**WHAT IS REQUIRED:** Would you please transcribe the records below exactly, leaving out the pictures?

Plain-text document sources
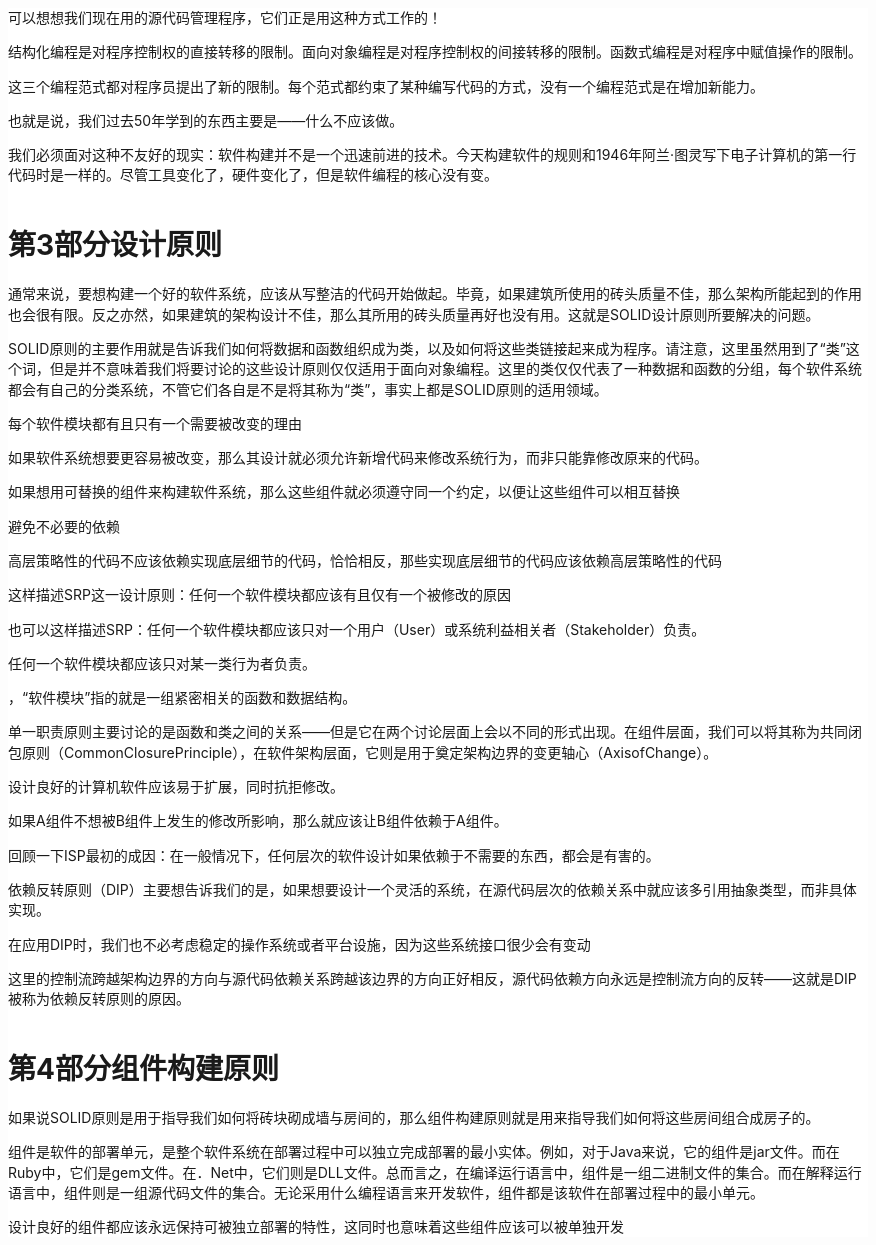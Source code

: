 可以想想我们现在用的源代码管理程序，它们正是用这种方式工作的！

结构化编程是对程序控制权的直接转移的限制。面向对象编程是对程序控制权的间接转移的限制。函数式编程是对程序中赋值操作的限制。

这三个编程范式都对程序员提出了新的限制。每个范式都约束了某种编写代码的方式，没有一个编程范式是在增加新能力。

也就是说，我们过去50年学到的东西主要是——什么不应该做。

我们必须面对这种不友好的现实：软件构建并不是一个迅速前进的技术。今天构建软件的规则和1946年阿兰·图灵写下电子计算机的第一行代码时是一样的。尽管工具变化了，硬件变化了，但是软件编程的核心没有变。

# 第3部分设计原则

通常来说，要想构建一个好的软件系统，应该从写整洁的代码开始做起。毕竟，如果建筑所使用的砖头质量不佳，那么架构所能起到的作用也会很有限。反之亦然，如果建筑的架构设计不佳，那么其所用的砖头质量再好也没有用。这就是SOLID设计原则所要解决的问题。

SOLID原则的主要作用就是告诉我们如何将数据和函数组织成为类，以及如何将这些类链接起来成为程序。请注意，这里虽然用到了“类”这个词，但是并不意味着我们将要讨论的这些设计原则仅仅适用于面向对象编程。这里的类仅仅代表了一种数据和函数的分组，每个软件系统都会有自己的分类系统，不管它们各自是不是将其称为“类”，事实上都是SOLID原则的适用领域。

每个软件模块都有且只有一个需要被改变的理由

如果软件系统想要更容易被改变，那么其设计就必须允许新增代码来修改系统行为，而非只能靠修改原来的代码。

如果想用可替换的组件来构建软件系统，那么这些组件就必须遵守同一个约定，以便让这些组件可以相互替换

避免不必要的依赖

高层策略性的代码不应该依赖实现底层细节的代码，恰恰相反，那些实现底层细节的代码应该依赖高层策略性的代码

这样描述SRP这一设计原则：任何一个软件模块都应该有且仅有一个被修改的原因

也可以这样描述SRP：任何一个软件模块都应该只对一个用户（User）或系统利益相关者（Stakeholder）负责。

任何一个软件模块都应该只对某一类行为者负责。

，“软件模块”指的就是一组紧密相关的函数和数据结构。

单一职责原则主要讨论的是函数和类之间的关系——但是它在两个讨论层面上会以不同的形式出现。在组件层面，我们可以将其称为共同闭包原则（CommonClosurePrinciple），在软件架构层面，它则是用于奠定架构边界的变更轴心（AxisofChange）。

设计良好的计算机软件应该易于扩展，同时抗拒修改。

如果A组件不想被B组件上发生的修改所影响，那么就应该让B组件依赖于A组件。

回顾一下ISP最初的成因：在一般情况下，任何层次的软件设计如果依赖于不需要的东西，都会是有害的。

依赖反转原则（DIP）主要想告诉我们的是，如果想要设计一个灵活的系统，在源代码层次的依赖关系中就应该多引用抽象类型，而非具体实现。

在应用DIP时，我们也不必考虑稳定的操作系统或者平台设施，因为这些系统接口很少会有变动

这里的控制流跨越架构边界的方向与源代码依赖关系跨越该边界的方向正好相反，源代码依赖方向永远是控制流方向的反转——这就是DIP被称为依赖反转原则的原因。

# 第4部分组件构建原则

如果说SOLID原则是用于指导我们如何将砖块砌成墙与房间的，那么组件构建原则就是用来指导我们如何将这些房间组合成房子的。

组件是软件的部署单元，是整个软件系统在部署过程中可以独立完成部署的最小实体。例如，对于Java来说，它的组件是jar文件。而在Ruby中，它们是gem文件。在．Net中，它们则是DLL文件。总而言之，在编译运行语言中，组件是一组二进制文件的集合。而在解释运行语言中，组件则是一组源代码文件的集合。无论采用什么编程语言来开发软件，组件都是该软件在部署过程中的最小单元。

设计良好的组件都应该永远保持可被独立部署的特性，这同时也意味着这些组件应该可以被单独开发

**TASK OUTPUT:**
Source code

: 可以想想我们现在用的源代码管理程序，它们正是用这种方式工作的！

结构化编程是对程序控制权的直接转移的限制。面向对象编程是对程序控制权的间接转移的限制。函数式编程是对程序中赋值操作的限制。

这三个编程范式都对程序员提出了新的限制。每个范式都约束了某种编写代码的方式，没有一个编程范式是在增加新能力。

也就是说，我们过去50年学到的东西主要是——什么不应该做。

我们必须面对这种不友好的现实：软件构建并不是一个迅速前进的技术。今天构建软件的规则和1946年阿兰·图灵写下电子计算机的第一行代码时是一样的。尽管工具变化了，硬件变化了，但是软件编程的核心没有变。

# 第3部分设计原则

通常来说，要想构建一个好的软件系统，应该从写整洁的代码开始做起。毕竟，如果建筑所使用的砖头质量不佳，那么架构所能起到的作用也会很有限。反之亦然，如果建筑的架构设计不佳，那么其所用的砖头质量再好也没有用。这就是SOLID设计原则所要解决的问题。

SOLID原则的主要作用就是告诉我们如何将数据和函数组织成为类，以及如何将这些类链接起来成为程序。请注意，这里虽然用到了“类”这个词，但是并不意味着我们将要讨论的这些设计原则仅仅适用于面向对象编程。这里的类仅仅代表了一种数据和函数的分组，每个软件系统都会有自己的分类系统，不管它们各自是不是将其称为“类”，事实上都是SOLID原则的适用领域。

每个软件模块都有且只有一个需要被改变的理由

如果软件系统想要更容易被改变，那么其设计就必须允许新增代码来修改系统行为，而非只能靠修改原来的代码。

如果想用可替换的组件来构建软件系统，那么这些组件就必须遵守同一个约定，以便让这些组件可以相互替换

避免不必要的依赖

高层策略性的代码不应该依赖实现底层细节的代码，恰恰相反，那些实现底层细节的代码应该依赖高层策略性的代码

这样描述SRP这一设计原则：任何一个软件模块都应该有且仅有一个被修改的原因

也可以这样描述SRP：任何一个软件模块都应该只对一个用户（User）或系统利益相关者（Stakeholder）负责。

任何一个软件模块都应该只对某一类行为者负责。

，“软件模块”指的就是一组紧密相关的函数和数据结构。

单一职责原则主要讨论的是函数和类之间的关系——但是它在两个讨论层面上会以不同的形式出现。在组件层面，我们可以将其称为共同闭包原则（CommonClosurePrinciple），在软件架构层面，它则是用于奠定架构边界的变更轴心（AxisofChange）。

设计良好的计算机软件应该易于扩展，同时抗拒修改。

如果A组件不想被B组件上发生的修改所影响，那么就应该让B组件依赖于A组件。

回顾一下ISP最初的成因：在一般情况下，任何层次的软件设计如果依赖于不需要的东西，都会是有害的。

依赖反转原则（DIP）主要想告诉我们的是，如果想要设计一个灵活的系统，在源代码层次的依赖关系中就应该多引用抽象类型，而非具体实现。

在应用DIP时，我们也不必考虑稳定的操作系统或者平台设施，因为这些系统接口很少会有变动

这里的控制流跨越架构边界的方向与源代码依赖关系跨越该边界的方向正好相反，源代码依赖方向永远是控制流方向的反转——这就是DIP被称为依赖反转原则的原因。

# 第4部分组件构建原则

如果说SOLID原则是用于指导我们如何将砖块砌成墙与房间的，那么组件构建原则就是用来指导我们如何将这些房间组合成房子的。

组件是软件的部署单元，是整个软件系统在部署过程中可以独立完成部署的最小实体。例如，对于Java来说，它的组件是jar文件。而在Ruby中，它们是gem文件。在．Net中，它们则是DLL文件。总而言之，在编译运行语言中，组件是一组二进制文件的集合。而在解释运行语言中，组件则是一组源代码文件的集合。无论采用什么编程语言来开发软件，组件都是该软件在部署过程中的最小单元。

设计良好的组件都应该永远保持可被独立部署的特性，这同时也意味着这些组件应该可以被单独开发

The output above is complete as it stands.